Mit Big Data gegen Hepatitis

Das Hepatitis-E-Virus (HEV) ist die Hauptursache für virusverursachte akute Leberentzündungen. Pro Jahr sterben rund 70.000 Menschen daran. Mithilfe von Big Data wollen Forscher der Ruhr-Universität Bochum das Virus nun wirkungsvoller bekämpfen.

Prof. Dr. Eike Steinmann und Dr. Daniel Todt von der Abteilung für Molekulare und Medizinische Virologie der Ruhr-Universität Bochum (RUB) setzen Big Data ein, um das Virus besser zu verstehen. Sie analysierten die genetische Information aller Varianten in Proben von Patienten. Auf diese Weise entdeckten sie eine besonders vermehrungsfreudige Variante, die ihnen auch zu einem funktionsfähigen Zellkulturmodell verhalf.

Fehlendes Wissen

Anders als gegen viele andere Viren gibt es gegen Hepatitis E keine Impfung. Auch spezifisch wirksame Medikamente stehen nicht zur Verfügung. Zwar helfen einige Wirkstoffe, die allgemein gegen Viren eingesetzt werden, bei vielen Patienten. Dazu zählen beispielsweise Interferon Alpha oder Ribavirin. Bei allen Patienten sind diese Wirkstoffe jedoch nicht wirksam.

Bislang fehlt das Wissen, um wirksame Therapien gegen das Virus zu entwickeln.
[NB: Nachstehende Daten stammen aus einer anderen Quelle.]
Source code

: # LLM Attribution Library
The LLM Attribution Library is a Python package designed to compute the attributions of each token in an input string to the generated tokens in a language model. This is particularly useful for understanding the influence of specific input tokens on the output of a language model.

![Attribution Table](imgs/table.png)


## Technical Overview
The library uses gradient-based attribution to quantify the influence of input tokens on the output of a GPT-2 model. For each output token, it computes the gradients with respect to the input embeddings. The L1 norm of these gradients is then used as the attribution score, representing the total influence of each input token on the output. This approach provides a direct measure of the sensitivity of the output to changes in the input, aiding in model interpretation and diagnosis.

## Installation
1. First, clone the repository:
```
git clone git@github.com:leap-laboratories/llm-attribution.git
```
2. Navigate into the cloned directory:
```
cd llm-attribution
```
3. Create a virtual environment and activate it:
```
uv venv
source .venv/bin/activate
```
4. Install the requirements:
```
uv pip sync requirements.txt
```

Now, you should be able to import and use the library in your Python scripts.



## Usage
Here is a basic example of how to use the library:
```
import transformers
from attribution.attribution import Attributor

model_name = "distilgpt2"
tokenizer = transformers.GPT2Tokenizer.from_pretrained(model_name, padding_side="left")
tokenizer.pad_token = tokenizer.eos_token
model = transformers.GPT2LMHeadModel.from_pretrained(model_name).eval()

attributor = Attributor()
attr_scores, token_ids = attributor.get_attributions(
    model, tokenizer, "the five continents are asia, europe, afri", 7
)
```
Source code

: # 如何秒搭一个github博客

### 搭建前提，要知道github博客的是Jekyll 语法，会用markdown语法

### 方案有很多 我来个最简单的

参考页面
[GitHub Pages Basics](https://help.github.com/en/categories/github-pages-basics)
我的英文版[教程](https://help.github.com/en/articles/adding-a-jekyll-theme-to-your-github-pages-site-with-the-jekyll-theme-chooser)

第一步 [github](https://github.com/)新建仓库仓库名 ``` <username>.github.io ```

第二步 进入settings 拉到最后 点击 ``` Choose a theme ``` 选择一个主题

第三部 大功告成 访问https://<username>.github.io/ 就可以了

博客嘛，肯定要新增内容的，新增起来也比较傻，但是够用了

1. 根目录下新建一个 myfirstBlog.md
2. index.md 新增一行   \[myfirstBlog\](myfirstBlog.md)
Wie genau vermehrt es sich? Was macht es so wandelbar? Warum kann es sich der Wirkung bekannter Medikamente manchmal entziehen? Um solches Wissen zu erhalten, sammelten und analysierten die Forscher Serumproben von Patienten mit chronischer HEV-Infektion über bis zu ein Jahr.

Erbgut vollständig untersuchen

Mithilfe einer sogenannten Tiefensequenzierung untersuchten die Wissenschaftler das Erbgut der vorgefundenen Viruspopulationen zu unterschiedlichen Zeitpunkten. Ziel dieser neuen Methode ist es, die genetische Information möglichst aller Viren einer Probe so vollständig wie möglich abzubilden. „Zuvor hat man immer nur die Geninformationen derjenigen Viruspartikel analysiert, die am häufigsten vertreten waren“, erklärt Daniel Todt.
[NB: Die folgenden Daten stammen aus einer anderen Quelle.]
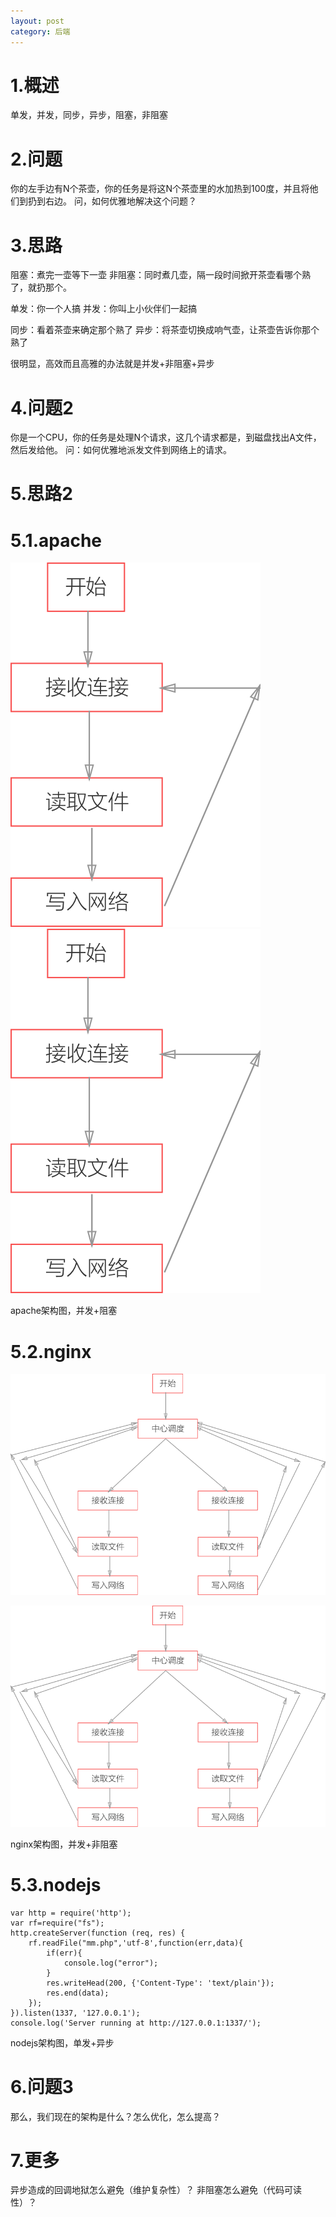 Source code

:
 ```yaml
---
layout: post
category: 后端
---
```


# 1.概述
单发，并发，同步，异步，阻塞，非阻塞

# 2.问题
你的左手边有N个茶壶，你的任务是将这N个茶壶里的水加热到100度，并且将他们到扔到右边。
问，如何优雅地解决这个问题？

# 3.思路
阻塞：煮完一壶等下一壶
非阻塞：同时煮几壶，隔一段时间掀开茶壶看哪个熟了，就扔那个。

单发：你一个人搞
并发：你叫上小伙伴们一起搞

同步：看着茶壶来确定那个熟了
异步：将茶壶切换成响气壶，让茶壶告诉你那个熟了

很明显，高效而且高雅的办法就是并发+非阻塞+异步

# 4.问题2
你是一个CPU，你的任务是处理N个请求，这几个请求都是，到磁盘找出A文件，然后发给他。
问：如何优雅地派发文件到网络上的请求。

# 5.思路2

# 5.1.apache

![Picture1](/assets/img/Picture1.png)
![Picture1](/assets/img/Picture1.png)

apache架构图，并发+阻塞

# 5.2.nginx

![Picture2](/assets/img/Picture2.png)


![Picture2](/assets/img/Picture2.png)

nginx架构图，并发+非阻塞

# 5.3.nodejs

```
var http = require('http');
var rf=require("fs");  
http.createServer(function (req, res) {
	rf.readFile("mm.php",'utf-8',function(err,data){  
	    if(err){  
	        console.log("error");  
	    }
	    res.writeHead(200, {'Content-Type': 'text/plain'});
	    res.end(data);
	});
}).listen(1337, '127.0.0.1');
console.log('Server running at http://127.0.0.1:1337/');
```

nodejs架构图，单发+异步

# 6.问题3
那么，我们现在的架构是什么？怎么优化，怎么提高？

# 7.更多
异步造成的回调地狱怎么避免（维护复杂性）？
非阻塞怎么避免（代码可读性）？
Bei der Auswertung der Untersuchungen fanden die Forscher heraus, dass die Viruspopulationen bei chronisch HEV-infizierten Patienten besonders variantenreich waren. Zudem zeigte sich eine Häufung bestimmter genetischer Varianten bei Patienten, bei denen die Ribavirintherapie versagte.

Big Data enttarnt genetische Variante

Vor allem eine genetische Variante fiel dem Forscherteam auf: Sie wirkte sich auf die Vermehrung des Virus extrem vorteilhaft aus – ein glücklicher Zufall für das Virus. Durch die rasante Vermehrung wurde diese Variante innerhalb der Population schnell dominant und führte zu einem extremen Anstieg der Viruszahl. Diese Erkenntnis ermöglicht es den Wissenschaftlern, den Erfolg einer Therapie mit Ribavirin für einen einzelnen Patienten bereits früh vorhersagen zu können.

Auch in anderer Hinsicht war die Entdeckung der extrem vermehrungsfreudigen Virusvariante von Vorteil. Sie erlaubte es erstmals, ein Zellkultursystem für Hepatitis E zu etablieren. „Bisher war es nicht gelungen, die Viren in Kultur ausreichend zu vermehren, sodass das Messfenster für die Untersuchung von Hepatitis E in Zellkultur viel zu klein war“, sagt Eike Steinmann.

Hoffnung auf Heilung 

So kam zum Beispiel eine erste Variante des Zellkulturmodells zum Einsatz, um die Wirksamkeit des natürlich vorkommenden Wirkstoffs Silvestrol auf die Vermehrung von Hepatitis-E-Viren erproben. Mit Erfolg, denn nach der Behandlung mit Silvestrol sanken die Vermehrungsrate und die Zahl der infizierten Zellen stark ab. „Die Wirkung von Silvestrol war stärker als die von Ribavirin“, so Daniel Todt. Nun wollen die Forscher das die Diese Ergebnisse wecken die Hoffnung, dass Silvestrol ein wirksames Mittel gegen Hepatitis E sein könnte. Das klinische Potenzial muss in weiteren Studien ausgelotet werden. Den Grundstein dafür legen die Untersuchungen der Wissenschaftler.